Tren terbaru adalah hijab sudah menjadi gaya hidup. Banyak selebritis yang mulai memakai hijab dan menjadi promotor fashion hijab. Salah satunya adalah perancang busana Dian Pelangi. Dia dan 30 “selebgram” lainnya mendirikan Hijaber Community (HC) pada tahun 2010 di Jakarta. HC telah membuka banyak cabang di kota-kota besar di Indonesia, termasuk Jakarta; Bandung, Jawa Barat; Yogyakarta; Padang, Sumatera Barat; Medan, Sumatera Utara; Lampung, Pontianak, Kalimantan Barat dan Makassar, Sulawesi Selatan. Ini memiliki lebih dari 6.000 anggota. Antropolog Saba Mahmood dari Mesir berpendapat bahwa banyak wanita Muslim yang memakai endomoda terbaru untuk mengekspresikan identitas agama dan kesalehan mereka. Dengan mengenakan jilbab, seorang wanita Muslim percaya bahwa dia lebih saleh daripada mereka yang memutuskan untuk tidak melakukannya.
Banyak wanita muslimah di Indonesia yang juga mengenakan hijab karena alasan ini. Dalam survei tahun 2014, 95% responden yang mengenakan hijab mengatakan bahwa mereka mengenakannya karena alasan agama. Beberapa wanita Muslim juga memakainya untuk alasan keamanan, kenyamanan dan politik. Cendekiawan Indonesia Dewi Chandraningrum mengatakan dalam bukunya, Negotiating Women’s Veiling, Politics & Sexuality in Contemporary Indonesia, bahwa politisi perempuan biasanya mengenakan endomoda terbaru dalam kampanye politik, berharap mereka akan mendapatkan lebih banyak suara dengan mendapatkan simpati melalui sikap saleh. Misalnya, Kementerian Dalam Negeri menginstruksikan PNS perempuan berjilbab untuk menyelipkan penutup kepala ke dalam kerah kemeja. Hal ini menimbulkan protes karena beberapa wanita lebih memilih gaya hijab yang menutupi dada mereka. Akibatnya, pemerintah membatalkan persyaratan kode pakaian baru.
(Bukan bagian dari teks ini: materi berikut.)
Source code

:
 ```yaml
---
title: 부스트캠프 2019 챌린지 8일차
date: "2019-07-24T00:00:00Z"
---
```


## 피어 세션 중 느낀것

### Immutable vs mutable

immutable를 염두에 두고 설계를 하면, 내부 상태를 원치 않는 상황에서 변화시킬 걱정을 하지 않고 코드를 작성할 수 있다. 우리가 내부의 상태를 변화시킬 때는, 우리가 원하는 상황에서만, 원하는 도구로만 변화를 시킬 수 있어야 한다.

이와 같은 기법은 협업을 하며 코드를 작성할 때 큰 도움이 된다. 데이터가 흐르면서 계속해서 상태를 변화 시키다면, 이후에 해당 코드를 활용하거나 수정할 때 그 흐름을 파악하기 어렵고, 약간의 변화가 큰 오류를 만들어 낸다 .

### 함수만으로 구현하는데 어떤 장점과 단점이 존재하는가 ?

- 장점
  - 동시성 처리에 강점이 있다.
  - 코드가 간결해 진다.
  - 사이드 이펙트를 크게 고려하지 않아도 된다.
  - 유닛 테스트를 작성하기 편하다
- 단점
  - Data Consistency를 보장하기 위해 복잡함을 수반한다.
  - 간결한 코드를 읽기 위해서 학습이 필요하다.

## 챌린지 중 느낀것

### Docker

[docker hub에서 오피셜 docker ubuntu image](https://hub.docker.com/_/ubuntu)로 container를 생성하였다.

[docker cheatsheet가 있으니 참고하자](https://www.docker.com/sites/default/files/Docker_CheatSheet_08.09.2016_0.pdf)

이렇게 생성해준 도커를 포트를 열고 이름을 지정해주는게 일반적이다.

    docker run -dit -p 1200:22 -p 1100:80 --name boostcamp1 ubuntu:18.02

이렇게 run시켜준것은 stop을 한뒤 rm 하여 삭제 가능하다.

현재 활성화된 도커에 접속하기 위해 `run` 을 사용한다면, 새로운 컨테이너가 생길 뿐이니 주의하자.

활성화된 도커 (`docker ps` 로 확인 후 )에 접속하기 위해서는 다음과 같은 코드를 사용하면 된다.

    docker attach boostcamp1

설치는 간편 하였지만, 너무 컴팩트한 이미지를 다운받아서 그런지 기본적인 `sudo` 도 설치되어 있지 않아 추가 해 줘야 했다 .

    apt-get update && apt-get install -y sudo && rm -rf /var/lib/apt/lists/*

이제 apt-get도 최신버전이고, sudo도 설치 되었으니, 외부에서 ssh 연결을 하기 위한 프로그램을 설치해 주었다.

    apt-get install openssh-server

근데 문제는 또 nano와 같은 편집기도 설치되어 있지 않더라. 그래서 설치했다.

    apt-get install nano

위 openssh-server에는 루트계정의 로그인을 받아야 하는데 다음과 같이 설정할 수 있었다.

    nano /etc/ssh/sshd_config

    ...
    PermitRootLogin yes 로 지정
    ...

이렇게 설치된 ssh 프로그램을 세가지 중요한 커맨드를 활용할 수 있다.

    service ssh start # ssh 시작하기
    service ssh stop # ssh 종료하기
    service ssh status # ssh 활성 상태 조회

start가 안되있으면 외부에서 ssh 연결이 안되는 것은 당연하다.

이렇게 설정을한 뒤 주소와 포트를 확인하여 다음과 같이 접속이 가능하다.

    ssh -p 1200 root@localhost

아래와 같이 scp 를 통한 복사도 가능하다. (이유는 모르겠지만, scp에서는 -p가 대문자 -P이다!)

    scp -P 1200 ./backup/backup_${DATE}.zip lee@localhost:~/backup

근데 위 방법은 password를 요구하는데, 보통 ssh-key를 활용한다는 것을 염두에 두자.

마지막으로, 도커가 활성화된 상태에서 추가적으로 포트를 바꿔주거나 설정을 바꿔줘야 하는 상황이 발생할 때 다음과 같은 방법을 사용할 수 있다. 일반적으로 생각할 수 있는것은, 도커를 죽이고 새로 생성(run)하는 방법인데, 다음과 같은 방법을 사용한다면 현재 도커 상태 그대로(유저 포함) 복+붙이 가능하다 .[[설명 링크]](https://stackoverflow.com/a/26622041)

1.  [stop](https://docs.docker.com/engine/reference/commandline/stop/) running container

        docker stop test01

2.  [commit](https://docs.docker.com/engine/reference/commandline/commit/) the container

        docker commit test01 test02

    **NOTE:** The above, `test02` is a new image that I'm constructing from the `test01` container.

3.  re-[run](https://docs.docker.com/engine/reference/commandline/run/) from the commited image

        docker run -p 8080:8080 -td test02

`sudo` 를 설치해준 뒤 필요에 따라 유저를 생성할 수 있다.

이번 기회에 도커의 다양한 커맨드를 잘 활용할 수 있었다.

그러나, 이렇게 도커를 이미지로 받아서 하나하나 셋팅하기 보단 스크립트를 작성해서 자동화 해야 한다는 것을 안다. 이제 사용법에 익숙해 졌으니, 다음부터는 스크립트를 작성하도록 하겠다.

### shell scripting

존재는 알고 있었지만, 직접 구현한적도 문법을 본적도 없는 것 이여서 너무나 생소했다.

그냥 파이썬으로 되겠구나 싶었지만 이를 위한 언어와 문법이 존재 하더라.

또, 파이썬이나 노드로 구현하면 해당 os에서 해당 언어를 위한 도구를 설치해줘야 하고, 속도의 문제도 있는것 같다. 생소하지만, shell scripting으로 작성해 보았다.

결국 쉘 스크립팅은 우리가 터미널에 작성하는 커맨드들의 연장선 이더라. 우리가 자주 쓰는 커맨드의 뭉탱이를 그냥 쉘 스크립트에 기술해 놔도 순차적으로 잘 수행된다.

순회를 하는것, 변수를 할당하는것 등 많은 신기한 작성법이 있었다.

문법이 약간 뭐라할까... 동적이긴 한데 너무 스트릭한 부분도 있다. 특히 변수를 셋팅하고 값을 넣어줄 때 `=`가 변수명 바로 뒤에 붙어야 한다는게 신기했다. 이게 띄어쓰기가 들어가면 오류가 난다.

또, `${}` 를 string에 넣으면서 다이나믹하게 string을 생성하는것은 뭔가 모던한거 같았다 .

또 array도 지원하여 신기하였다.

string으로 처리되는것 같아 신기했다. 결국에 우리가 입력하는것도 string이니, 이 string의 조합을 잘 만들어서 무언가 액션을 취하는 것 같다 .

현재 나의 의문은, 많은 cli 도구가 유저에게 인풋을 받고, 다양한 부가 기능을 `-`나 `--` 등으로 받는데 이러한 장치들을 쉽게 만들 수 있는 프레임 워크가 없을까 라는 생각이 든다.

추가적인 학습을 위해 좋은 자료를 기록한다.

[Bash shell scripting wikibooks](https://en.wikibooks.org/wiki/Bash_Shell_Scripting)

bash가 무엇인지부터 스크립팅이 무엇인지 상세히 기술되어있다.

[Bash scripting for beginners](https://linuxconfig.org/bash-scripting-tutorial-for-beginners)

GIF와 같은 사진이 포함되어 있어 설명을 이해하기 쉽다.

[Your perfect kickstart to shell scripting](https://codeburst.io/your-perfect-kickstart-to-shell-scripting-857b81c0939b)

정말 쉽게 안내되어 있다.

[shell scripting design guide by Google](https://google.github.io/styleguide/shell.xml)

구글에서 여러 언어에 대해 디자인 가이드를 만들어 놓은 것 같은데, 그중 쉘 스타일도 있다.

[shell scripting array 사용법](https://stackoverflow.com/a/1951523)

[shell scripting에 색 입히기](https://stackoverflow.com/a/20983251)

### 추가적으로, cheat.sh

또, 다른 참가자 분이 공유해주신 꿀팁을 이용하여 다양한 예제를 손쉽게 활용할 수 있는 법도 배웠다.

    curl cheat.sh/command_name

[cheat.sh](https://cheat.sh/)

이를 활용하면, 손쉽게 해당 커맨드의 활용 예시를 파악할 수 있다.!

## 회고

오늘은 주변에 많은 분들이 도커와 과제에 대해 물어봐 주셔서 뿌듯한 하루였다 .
Jenis tekanan yang berbeda pada gaya hijab datang dari komunitas itu sendiri. Muslim konservatif mengklaim bahwa gaya jilbab panjang adalah cara terbaik mengenakan jilbab karena mengikuti ajaran Alquran. Namun, para sarjana dan feminis progresif menentang klaim ini, karena takut hal itu akan menyangkal kebebasan wanita untuk menentukan cara berpakaian mereka.